まとめの一句。「すべての言語の潜在的な内容は同じ——経験の直観的な科学。二度と同じでないのは顕在的な形式のほうだ」。だから「言語が人種そのものから流れ出ることは、ソネットの形式が人種から流れ出ないのと同じくらい、ありえない」。
6. 言語は集団の芸術
最終章は文学。文学には二層ある——(1) 一般化された非言語的な芸術(翻訳できる。シェイクスピア、深い象徴)、(2) 特定の言語に固有の芸術(翻訳できない。スウィンバーン)。「文学作品は決して翻訳できない」(クローチェ)——にもかかわらず翻訳されるのは、深層が「あらゆる言語がその翻訳であるような記号的代数」からの翻訳だから。シェイクスピアやハイネは二層を融合する——「ハイネを読むと、宇宙がドイツ語を話しているような錯覚に陥る」。
文体とは絶対的なものではなく「言語自体が、その自然な溝を流れているもの」。韻律も言語の音の力学から生じる——「ラテン語・ギリシャ語の詩は対比する重さ(長短)、英語の詩は対比する強勢、フランス語の詩は数と反響、中国語の詩は数と反響と対比する声調に依る」。
本の結び——「言語は、我々が知る最も massive で包括的な芸術、無意識の世代が作りあげた、山のように大きく作者不明の作品である」。
まとめ
| サピアの主張 | どこで |
|---|---|
| 言語は本能でなく文化。生理的には「上に乗った機能」。本質は音でなくパターン | 第1章 |
| 形式(方法)と機能(概念)は独立。品詞さえ言語相対的 | 第4〜5章 |
| 進化論的な言語分類は自民族中心の思い込み。すべての言語は形式言語 | 第6章 |
| 言語は自律的にドリフトする。変化は方向を持ち、現在に予示される | 第7〜8章 |
| 言語・人種・文化は独立変数。「民族の天才」は迷信 | 第9〜10章 |
| 言語は集団の芸術。文体・韻律はその言語の力学の露頭 | 第11章 |
なぜ今も読まれるか
- 音のパターン(第3章)——「客観的な音の背後にある理念的な体系」という考えは、のちの音素論(プラーグ学派・アメリカ構造主義)に直結する。記号は差異で働くというソシュールの考えとも響き合う。
- 言語相対論——第1章の「思考の鋳型」、第10章の「言語=思考の《やり方》」は、のちのサピア=ウォーフ仮説の源泉。
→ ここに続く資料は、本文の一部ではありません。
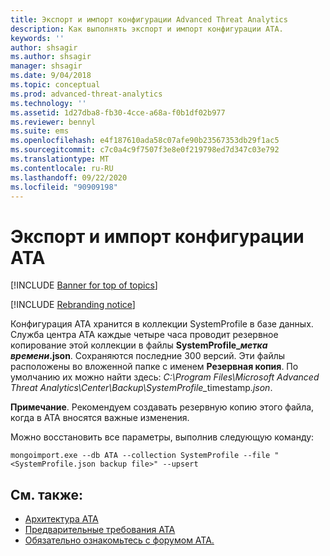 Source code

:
 ```yaml
---
title: Экспорт и импорт конфигурации Advanced Threat Analytics
description: Как выполнять экспорт и импорт конфигурации ATA.
keywords: ''
author: shsagir
ms.author: shsagir
manager: shsagir
ms.date: 9/04/2018
ms.topic: conceptual
ms.prod: advanced-threat-analytics
ms.technology: ''
ms.assetid: 1d27dba8-fb30-4cce-a68a-f0b1df02b977
ms.reviewer: bennyl
ms.suite: ems
ms.openlocfilehash: e4f187610ada58c07afe90b23567353db29f1ac5
ms.sourcegitcommit: c7c0a4c9f7507f3e8e0f219798ed7d347c03e792
ms.translationtype: MT
ms.contentlocale: ru-RU
ms.lasthandoff: 09/22/2020
ms.locfileid: "90909198"
---
```

# <a name="export-and-import-the-ata-configuration"></a>Экспорт и импорт конфигурации ATA

[!INCLUDE [Banner for top of topics](includes/banner.md)]

[!INCLUDE [Rebranding notice](includes/rebranding.md)]

Конфигурация ATA хранится в коллекции SystemProfile в базе данных.
Служба центра АТА каждые четыре часа проводит резервное копирование этой коллекции в файлы **SystemProfile_*метка времени*.json**. Сохраняются последние 300 версий.
Эти файлы расположены во вложенной папке с именем **Резервная копия**. По умолчанию их можно найти здесь: <em>C:\Program Files\Microsoft Advanced Threat Analytics\Center\Backup\SystemProfile_</em>timestamp<em>.json</em>. 

**Примечание**. Рекомендуем создавать резервную копию этого файла, когда в ATA вносятся важные изменения.

Можно восстановить все параметры, выполнив следующую команду:

`mongoimport.exe --db ATA --collection SystemProfile --file "<SystemProfile.json backup file>" --upsert`

## <a name="see-also"></a>См. также:
- [Архитектура ATA](ata-architecture.md)
- [Предварительные требования ATA](ata-prerequisites.md)
- [Обязательно ознакомьтесь с форумом ATA.](https://social.technet.microsoft.com/Forums/security/home?forum=mata)

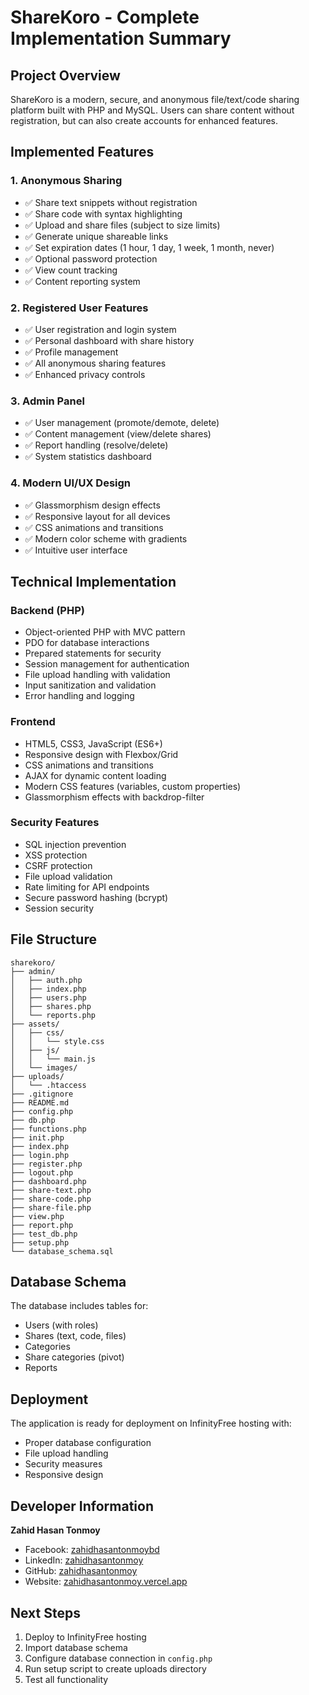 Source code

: # ShareKoro - Complete Implementation Summary

## Project Overview
ShareKoro is a modern, secure, and anonymous file/text/code sharing platform built with PHP and MySQL. Users can share content without registration, but can also create accounts for enhanced features.

## Implemented Features

### 1. Anonymous Sharing
- ✅ Share text snippets without registration
- ✅ Share code with syntax highlighting
- ✅ Upload and share files (subject to size limits)
- ✅ Generate unique shareable links
- ✅ Set expiration dates (1 hour, 1 day, 1 week, 1 month, never)
- ✅ Optional password protection
- ✅ View count tracking
- ✅ Content reporting system

### 2. Registered User Features
- ✅ User registration and login system
- ✅ Personal dashboard with share history
- ✅ Profile management
- ✅ All anonymous sharing features
- ✅ Enhanced privacy controls

### 3. Admin Panel
- ✅ User management (promote/demote, delete)
- ✅ Content management (view/delete shares)
- ✅ Report handling (resolve/delete)
- ✅ System statistics dashboard

### 4. Modern UI/UX Design
- ✅ Glassmorphism design effects
- ✅ Responsive layout for all devices
- ✅ CSS animations and transitions
- ✅ Modern color scheme with gradients
- ✅ Intuitive user interface

## Technical Implementation

### Backend (PHP)
- Object-oriented PHP with MVC pattern
- PDO for database interactions
- Prepared statements for security
- Session management for authentication
- File upload handling with validation
- Input sanitization and validation
- Error handling and logging

### Frontend
- HTML5, CSS3, JavaScript (ES6+)
- Responsive design with Flexbox/Grid
- CSS animations and transitions
- AJAX for dynamic content loading
- Modern CSS features (variables, custom properties)
- Glassmorphism effects with backdrop-filter

### Security Features
- SQL injection prevention
- XSS protection
- CSRF protection
- File upload validation
- Rate limiting for API endpoints
- Secure password hashing (bcrypt)
- Session security

## File Structure
```
sharekoro/
├── admin/
│   ├── auth.php
│   ├── index.php
│   ├── users.php
│   ├── shares.php
│   └── reports.php
├── assets/
│   ├── css/
│   │   └── style.css
│   ├── js/
│   │   └── main.js
│   └── images/
├── uploads/
│   └── .htaccess
├── .gitignore
├── README.md
├── config.php
├── db.php
├── functions.php
├── init.php
├── index.php
├── login.php
├── register.php
├── logout.php
├── dashboard.php
├── share-text.php
├── share-code.php
├── share-file.php
├── view.php
├── report.php
├── test_db.php
├── setup.php
└── database_schema.sql
```

## Database Schema
The database includes tables for:
- Users (with roles)
- Shares (text, code, files)
- Categories
- Share categories (pivot)
- Reports

## Deployment
The application is ready for deployment on InfinityFree hosting with:
- Proper database configuration
- File upload handling
- Security measures
- Responsive design

## Developer Information
**Zahid Hasan Tonmoy**
- Facebook: [zahidhasantonmoybd](https://www.facebook.com/zahidhasantonmoybd)
- LinkedIn: [zahidhasantonmoy](https://www.linkedin.com/in/zahidhasantonmoy/)
- GitHub: [zahidhasantonmoy](https://github.com/zahidhasantonmoy)
- Website: [zahidhasantonmoy.vercel.app](https://zahidhasantonmoy.vercel.app)

## Next Steps
1. Deploy to InfinityFree hosting
2. Import database schema
3. Configure database connection in `config.php`
4. Run setup script to create uploads directory
5. Test all functionality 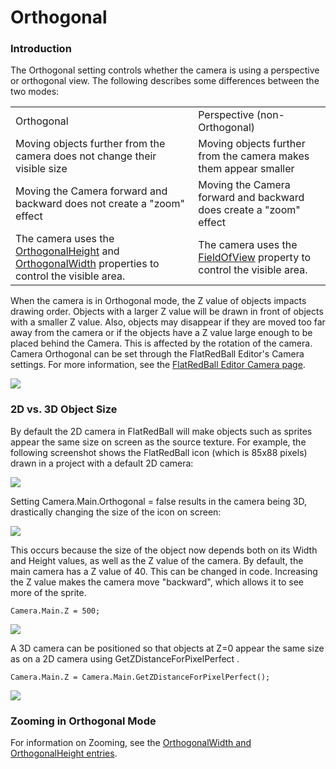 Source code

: # Orthogonal

### Introduction

The Orthogonal setting controls whether the camera is using a perspective or orthogonal view. The following describes some differences between the two modes:

|                                                                                                                                                                |                                                                                                      |
| -------------------------------------------------------------------------------------------------------------------------------------------------------------- | ---------------------------------------------------------------------------------------------------- |
| Orthogonal                                                                                                                                                     | Perspective (non-Orthogonal)                                                                         |
| Moving objects further from the camera does not change their visible size                                                                                      | Moving objects further from the camera makes them appear smaller                                     |
| Moving the Camera forward and backward does not create a "zoom" effect                                                                                         | Moving the Camera forward and backward does create a "zoom" effect                                   |
| The camera uses the [OrthogonalHeight](../../../frb/docs/index.php) and [OrthogonalWidth](../../../frb/docs/index.php) properties to control the visible area. | The camera uses the [FieldOfView](../../../frb/docs/index.php) property to control the visible area. |

When the camera is in Orthogonal mode, the Z value of objects impacts drawing order. Objects with a larger Z value will be drawn in front of objects with a smaller Z value. Also, objects may disappear if they are moved too far away from the camera or if the objects have a Z value large enough to be placed behind the Camera. This is affected by the rotation of the camera. Camera Orthogonal can be set through the FlatRedBall Editor's Camera settings. For more information, see the [FlatRedBall Editor Camera page](../../../glue-reference/camera.md).

![](../../../.gitbook/assets/2021-12-img\_61ad4e82c644a.png)

### 2D vs. 3D Object Size

By default the 2D camera in FlatRedBall will make objects such as sprites appear the same size on screen as the source texture. For example, the following screenshot shows the FlatRedBall icon (which is 85x88 pixels) drawn in a project with a default 2D camera:

![](../../../.gitbook/assets/2017-02-img\_589b4ba326296.png)

Setting Camera.Main.Orthogonal = false results in the camera being 3D, drastically changing the size of the icon on screen:

![](../../../.gitbook/assets/2017-02-img\_589b4bdab0c65.png)

This occurs because the size of the object now depends both on its Width and Height values, as well as the Z value of the camera. By default, the main camera has a Z value of 40. This can be changed in code. Increasing the Z value makes the camera move "backward", which allows it to see more of the sprite.

```lang:c#
Camera.Main.Z = 500;
```

![](../../../.gitbook/assets/2017-02-img\_589b4c37477c4.png)

A 3D camera can be positioned so that objects at Z=0 appear the same size as on a 2D camera using GetZDistanceForPixelPerfect .

```lang:c#
Camera.Main.Z = Camera.Main.GetZDistanceForPixelPerfect();
```

![](../../../.gitbook/assets/2017-02-img\_589b4cb559766.png)

###

### Zooming in Orthogonal Mode

For information on Zooming, see the [OrthogonalWidth and OrthogonalHeight entries](../../../frb/docs/index.php).
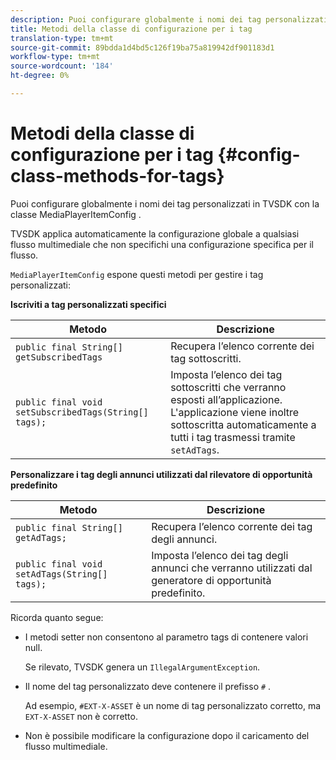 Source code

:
 ```yaml
---
description: Puoi configurare globalmente i nomi dei tag personalizzati in TVSDK con la classe MediaPlayerItemConfig .
title: Metodi della classe di configurazione per i tag
translation-type: tm+mt
source-git-commit: 89bdda1d4bd5c126f19ba75a819942df901183d1
workflow-type: tm+mt
source-wordcount: '184'
ht-degree: 0%

---
```



# Metodi della classe di configurazione per i tag {#config-class-methods-for-tags}

Puoi configurare globalmente i nomi dei tag personalizzati in TVSDK con la classe MediaPlayerItemConfig .

TVSDK applica automaticamente la configurazione globale a qualsiasi flusso multimediale che non specifichi una configurazione specifica per il flusso.

`MediaPlayerItemConfig` espone questi metodi per gestire i tag personalizzati:

**Iscriviti a tag personalizzati specifici**

| <b>Metodo</b> | <b>Descrizione</b> |
|--- |--- |
| `public final String[] getSubscribedTags` | Recupera l’elenco corrente dei tag sottoscritti. |
| `public final void setSubscribedTags(String[] tags);` | Imposta l’elenco dei tag sottoscritti che verranno esposti all’applicazione.  L&#39;applicazione viene inoltre sottoscritta automaticamente a tutti i tag trasmessi tramite `setAdTags`. |

**Personalizzare i tag degli annunci utilizzati dal rilevatore di opportunità predefinito**

| <b>Metodo</b> | <b>Descrizione</b> |
|--- |--- |
| `public final String[] getAdTags;` | Recupera l’elenco corrente dei tag degli annunci. |
| `public final void setAdTags(String[] tags);` | Imposta l’elenco dei tag degli annunci che verranno utilizzati dal generatore di opportunità predefinito. |

Ricorda quanto segue:

* I metodi setter non consentono al parametro tags di contenere valori null.

   Se rilevato, TVSDK genera un `IllegalArgumentException`.
* Il nome del tag personalizzato deve contenere il prefisso `#` .

   Ad esempio, `#EXT-X-ASSET` è un nome di tag personalizzato corretto, ma `EXT-X-ASSET` non è corretto.

* Non è possibile modificare la configurazione dopo il caricamento del flusso multimediale. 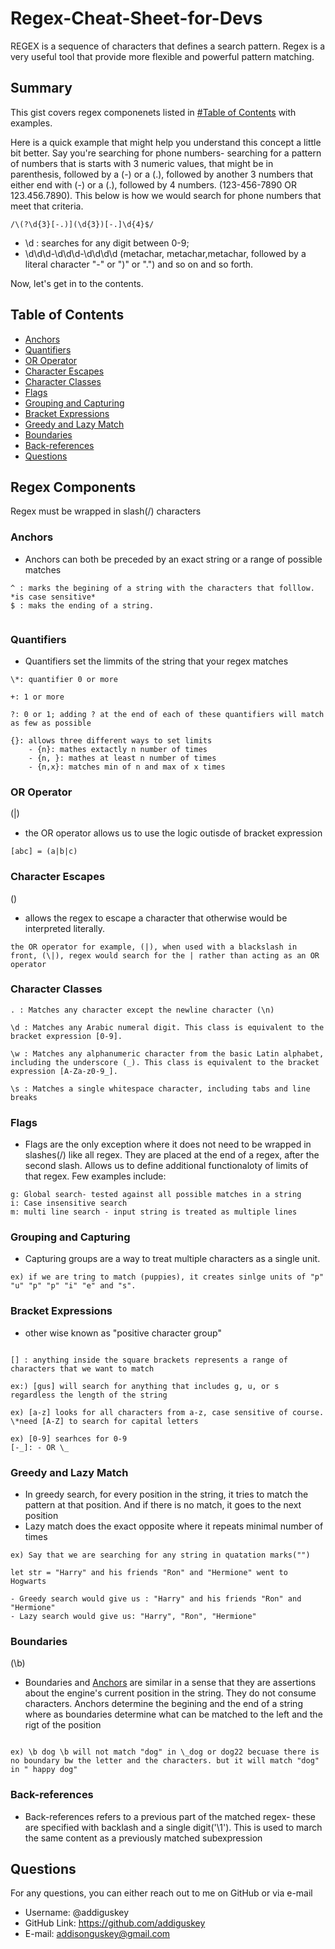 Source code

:# Regex-Cheat-Sheet-for-Devs

REGEX is a sequence of characters that defines a search pattern. Regex is a very useful tool that provide more flexible and powerful pattern matching.

## Summary

This gist covers regex componenets listed in [#Table of Contents](#table-of-contents) with examples.

Here is a quick example that might help you understand this concept a little bit better.
Say you're searching for phone numbers- searching for a pattern of numbers that is starts with 3 numeric values, that might be in parenthesis, followed by a (-) or a (.), followed by another 3 numbers that either end with (-) or a (.), followed by 4 numbers. (123-456-7890 OR 123.456.7890). This below is how we would search for phone numbers that meet that criteria.

```
/\(?\d{3}[-.)](\d{3})[-.]\d{4}$/
```

- \d : searches for any digit between 0-9;
- \d\d\d-\d\d\d-\d\d\d\d (metachar, metachar,metachar, followed by a literal character "-" or ")" or ".") and so on and so forth.

Now, let's get in to the contents.

## Table of Contents

- [Anchors](#anchors)
- [Quantifiers](#quantifiers)
- [OR Operator](#or-operator)
- [Character Escapes](#character-escapes)
- [Character Classes](#character-classes)
- [Flags](#flags)
- [Grouping and Capturing](#grouping-and-capturing)
- [Bracket Expressions](#bracket-expressions)
- [Greedy and Lazy Match](#greedy-and-lazy-match)
- [Boundaries](#boundaries)
- [Back-references](#back-references)
- [Questions](#questions)

## Regex Components

Regex must be wrapped in slash(/) characters

### Anchors

- Anchors can both be preceded by an exact string or a range of possible matches

```
^ : marks the begining of a string with the characters that folllow. *is case sensitive*
$ : maks the ending of a string.


```

### Quantifiers

- Quantifiers set the limmits of the string that your regex matches

```
\*: quantifier 0 or more

+: 1 or more

?: 0 or 1; adding ? at the end of each of these quantifiers will match as few as possible

{}: allows three different ways to set limits
    - {n}: mathes extactly n number of times
    - {n, }: mathes at least n number of times
    - {n,x}: matches min of n and max of x times
```

### OR Operator

(|)

- the OR operator allows us to use the logic outisde of bracket expression

```
[abc] = (a|b|c)
```

### Character Escapes

(\)

- allows the regex to escape a character that otherwise would be interpreted literally.

```
the OR operator for example, (|), when used with a blackslash in front, (\|), regex would search for the | rather than acting as an OR operator
```

### Character Classes

```
. : Matches any character except the newline character (\n)

\d : Matches any Arabic numeral digit. This class is equivalent to the bracket expression [0-9].

\w : Matches any alphanumeric character from the basic Latin alphabet, including the underscore (_). This class is equivalent to the bracket expression [A-Za-z0-9_].

\s : Matches a single whitespace character, including tabs and line breaks
```

### Flags

- Flags are the only exception where it does not need to be wrapped in slashes(/) like all regex. They are placed at the end of a regex, after the second slash. Allows us to define additional functionaloty of limits of that regex. Few examples include:

```
g: Global search- tested against all possible matches in a string
i: Case insensitive search
m: multi line search - input string is treated as multiple lines
```

### Grouping and Capturing

- Capturing groups are a way to treat multiple characters as a single unit.

```
ex) if we are tring to match (puppies), it creates sinlge units of "p" "u" "p" "p" "i" "e" and "s".
```

### Bracket Expressions

- other wise known as "positive character group"

```

[] : anything inside the square brackets represents a range of characters that we want to match

ex:) [gus] will search for anything that includes g, u, or s regardless the length of the string

ex) [a-z] looks for all characters from a-z, case sensitive of course. \*need [A-Z] to search for capital letters

ex) [0-9] searhces for 0-9
[-_]: - OR \_

```

### Greedy and Lazy Match

- In greedy search, for every position in the string, it tries to match the pattern at that position. And if there is no match, it goes to the next position
- Lazy match does the exact opposite where it repeats minimal number of times

```
ex) Say that we are searching for any string in quatation marks("")

let str = "Harry" and his friends "Ron" and "Hermione" went to Hogwarts

- Greedy search would give us : "Harry" and his friends "Ron" and "Hermione"
- Lazy search would give us: "Harry", "Ron", "Hermione"

```

### Boundaries

(\b)

- Boundaries and [Anchors](#anchors) are similar in a sense that they are assertions about the engine's current position in the string. They do not consume characters. Anchors determine the begining and the end of a string where as boundaries determine what can be matched to the left and the rigt of the position

```

ex) \b dog \b will not match "dog" in \_dog or dog22 becuase there is no boundary bw the letter and the characters. but it will match "dog" in " happy dog"

```

### Back-references

- Back-references refers to a previous part of the matched regex- these are specified with backlash and a single digit('\1'). This is used to march the same content as a previously matched subexpression

## Questions

For any questions, you can either reach out to me on GitHub or via e-mail

- Username: @addiguskey
- GitHub Link: https://github.com/addiguskey
- E-mail: addisonguskey@gmail.com
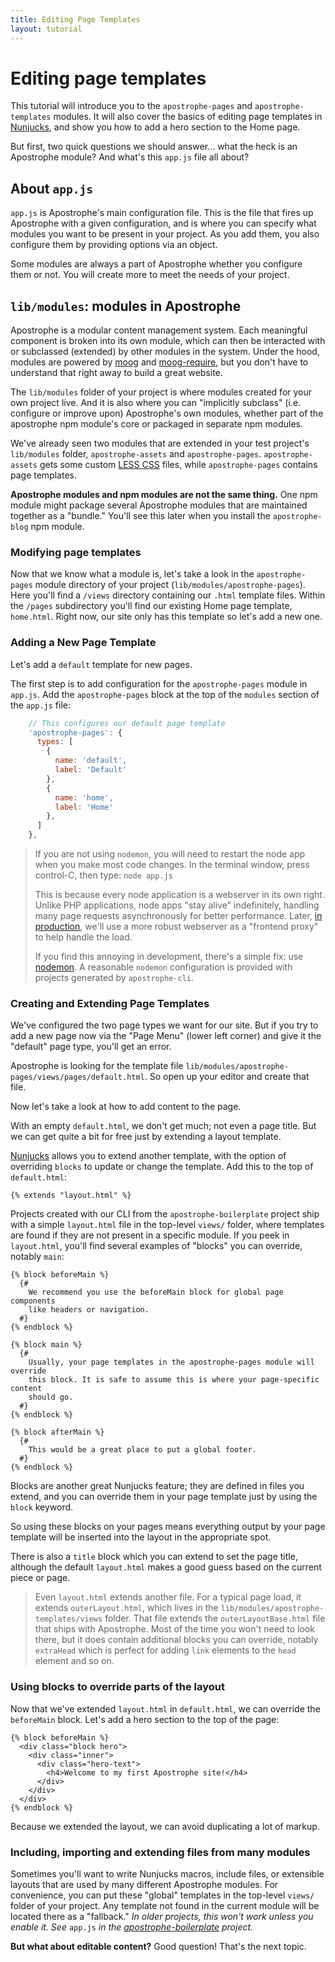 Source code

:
 ```yaml
---
title: Editing Page Templates
layout: tutorial
---
```


# Editing page templates

This tutorial will introduce you to the `apostrophe-pages` and `apostrophe-templates` modules. It will also cover the basics of editing page templates in [Nunjucks](https://mozilla.github.io/nunjucks/), and show you how to add a hero section to the Home page.

But first, two quick questions we should answer... what the heck is an Apostrophe module? And what's this `app.js` file all about?

## About `app.js`

`app.js` is Apostrophe's main configuration file. This is the file that fires up Apostrophe with a given configuration, and is where you can specify what modules you want to be present in your project. As you add them, you also configure them by providing options via an object.

Some modules are always a part of Apostrophe whether you configure them or not. You will create more to meet the needs of your project.

## `lib/modules`: modules in Apostrophe

Apostrophe is a modular content management system. Each meaningful component is broken into its own module, which can then be interacted with or subclassed \(extended\) by other modules in the system. Under the hood, modules are powered by [moog](https://github.com/punkave/moog) and [moog-require](https://github.com/punkave/moog-require), but you don't have to understand that right away to build a great website.

The `lib/modules` folder of your project is where modules created for your own project live. And it is also where you can "implicitly subclass" \(i.e. configure or improve upon\) Apostrophe's own modules, whether part of the apostrophe npm module's core or packaged in separate npm modules.

We've already seen two modules that are extended in your test project's `lib/modules` folder, `apostrophe-assets` and `apostrophe-pages`. `apostrophe-assets` gets some custom [LESS CSS](http://lesscss.org/features/) files, while `apostrophe-pages` contains page templates.

**Apostrophe modules and npm modules are not the same thing.** One npm module might package several Apostrophe modules that are maintained together as a "bundle." You'll see this later when you install the `apostrophe-blog` npm module.

### Modifying page templates

Now that we know what a module is, let's take a look in the `apostrophe-pages` module directory of your project \(`lib/modules/apostrophe-pages`\). Here you'll find a `/views` directory containing our `.html` template files. Within the `/pages` subdirectory you'll find our existing Home page template, `home.html`. Right now, our site only has this template so let's add a new one.

### Adding a New Page Template

Let's add a `default` template for new pages.

The first step is to add configuration for the `apostrophe-pages` module in `app.js`. Add the `apostrophe-pages` block at the top of the `modules` section of the `app.js` file:

```javascript
    // This configures our default page template
    'apostrophe-pages': {
      types: [
        {
          name: 'default',
          label: 'Default'
        },
        {
          name: 'home',
          label: 'Home'
        },
      ]
    },
```

> If you are not using `nodemon`, you will need to restart the node app when you make most code changes. In the terminal window, press control-C, then type: `node app.js`
>
> This is because every node application is a webserver in its own right. Unlike PHP applications, node apps "stay alive" indefinitely, handling many page requests asynchronously for better performance. Later, [in production](../intermediate/deployment.md), we'll use a more robust webserver as a "frontend proxy" to help handle the load.
>
> If you find this annoying in development, there's a simple fix: use [nodemon](https://npmjs.org/package/nodemon). A reasonable `nodemon` configuration is provided with projects generated by `apostrophe-cli`.

### Creating and Extending Page Templates

We've configured the two page types we want for our site. But if you try to add a new page now via the "Page Menu" \(lower left corner\) and give it the "default" page type, you'll get an error.

Apostrophe is looking for the template file `lib/modules/apostrophe-pages/views/pages/default.html`. So open up your editor and create that file.

Now let's take a look at how to add content to the page.

With an empty `default.html`, we don't get much; not even a page title. But we can get quite a bit for free just by extending a layout template.

[Nunjucks](https://mozilla.github.io/nunjucks/) allows you to extend another template, with the option of overriding `blocks` to update or change the template. Add this to the top of `default.html`:

```markup
{% extends "layout.html" %}
```

Projects created with our CLI from the `apostrophe-boilerplate` project ship with a simple `layout.html` file in the top-level `views/` folder, where templates are found if they are not present in a specific module. If you peek in `layout.html`, you'll find several examples of "blocks" you can override, notably `main`:

```markup
{% block beforeMain %}
  {#
    We recommend you use the beforeMain block for global page components
    like headers or navigation.
  #}
{% endblock %}

{% block main %}
  {#
    Usually, your page templates in the apostrophe-pages module will override
    this block. It is safe to assume this is where your page-specific content
    should go.
  #}
{% endblock %}

{% block afterMain %}
  {#
    This would be a great place to put a global footer.
  #}
{% endblock %}
```

Blocks are another great Nunjucks feature; they are defined in files you extend, and you can override them in your page template just by using the `block` keyword.

So using these blocks on your pages means everything output by your page template will be inserted into the layout in the appropriate spot.

There is also a `title` block which you can extend to set the page title, although the default `layout.html` makes a good guess based on the current piece or page.

> Even `layout.html` extends another file. For a typical page load, it extends `outerLayout.html`, which lives in the `lib/modules/apostrophe-templates/views` folder. That file extends the `outerLayoutBase.html` file that ships with Apostrophe. Most of the time you won't need to look there, but it does contain additional blocks you can override, notably `extraHead` which is perfect for adding `link` elements to the `head` element and so on.

### Using blocks to override parts of the layout

Now that we've extended `layout.html` in `default.html`, we can override the `beforeMain` block. Let's add a hero section to the top of the page:

```markup
{% block beforeMain %}
  <div class="block hero">
    <div class="inner">
      <div class="hero-text">
        <h4>Welcome to my first Apostrophe site!</h4>
      </div>
    </div>
  </div>
{% endblock %}
```

Because we extended the layout, we can avoid duplicating a lot of markup.

### Including, importing and extending files from many modules

Sometimes you'll want to write Nunjucks macros, include files, or extensible layouts that are used by many different Apostrophe modules. For convenience, you can put these "global" templates in the top-level `views/` folder of your project. Any template not found in the current module will be located there as a "fallback." _In older projects, this won't work unless you enable it. See_ `app.js` _in the_ [_apostrophe-boilerplate_](https://github.com/punkave/apostrophe-boilerplate) _project._

**But what about editable content?** Good question! That's the next topic.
ただし本書のサピアは「潜在的な内容はどの言語も同じ」とも言っており、素朴な言語決定論ではない。
- 言語類型論——第6章の多軸分類は現代の類型論の先駆。
- 反・言語人種主義——第10章は、20世紀の「国語の精神」言説への解毒剤であり続けている。
同じ時代の一冊、ソシュール『一般言語学講義』は「概要」「やさしく〈前半〉」「三つのことば」へ。ソシュールが体系の内部論理へ向かうのに対し、サピアは言語を文化・歴史・人種・芸術のあいだに置いた。二人は独立に、「形式は差異であって実体ではない」という同じ直観にたどり着いている。